# [Exercise prompt]
Please find every line of the listing below where "site" occurs and copy it.
(Beginning of Raw data)
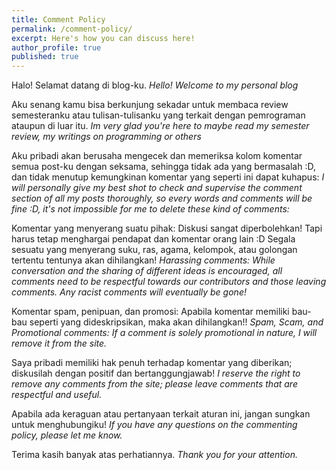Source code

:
 ```yaml
---
title: Comment Policy
permalink: /comment-policy/
excerpt: Here's how you can discuss here!
author_profile: true
published: true
---
```


Halo! Selamat datang di blog-ku.
*Hello! Welcome to my personal blog*

Aku senang kamu bisa berkunjung sekadar untuk membaca review semesteranku atau tulisan-tulisanku yang terkait dengan pemrograman ataupun di luar itu.
*Im very glad you're here to maybe read my semester review, my writings on programming or others*

Aku pribadi akan berusaha mengecek dan memeriksa kolom komentar semua post-ku dengan seksama, sehingga tidak ada yang bermasalah :D, dan tidak menutup kemungkinan komentar yang seperti ini dapat kuhapus:
*I will personally give my best shot to check and supervise the comment section of all my posts thoroughly, so every words and comments will be fine :D, it's not impossible for me to delete these kind of comments:*

Komentar yang menyerang suatu pihak: Diskusi sangat diperbolehkan! Tapi harus tetap menghargai pendapat dan komentar orang lain :D Segala sesuatu yang menyerang suku, ras, agama, kelompok, atau golongan tertentu tentunya akan dihilangkan!
*Harassing comments: While conversation and the sharing of different ideas is encouraged, all comments need to be respectful towards our contributors and those leaving comments. Any racist comments will eventually be gone!*

Komentar spam, penipuan, dan promosi: Apabila komentar memiliki bau-bau seperti yang dideskripsikan, maka akan dihilangkan!!
*Spam, Scam, and Promotional comments: If a comment is solely promotional in nature, I will remove it from the site.*

Saya pribadi memiliki hak penuh terhadap komentar yang diberikan; diskusilah dengan positif dan bertanggungjawab!
*I reserve the right to remove any comments from the site; please leave comments that are respectful and useful.*

Apabila ada keraguan atau pertanyaan terkait aturan ini, jangan sungkan untuk menghubungiku!
*If you have any questions on the commenting policy, please let me know.*

Terima kasih banyak atas perhatiannya.
*Thank you for your attention.*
(End of Raw data)
# [Answer space]
*Spam, Scam, and Promotional comments: If a comment is solely promotional in nature, I will remove it from the site.*
*I reserve the right to remove any comments from the site; please leave comments that are respectful and useful.*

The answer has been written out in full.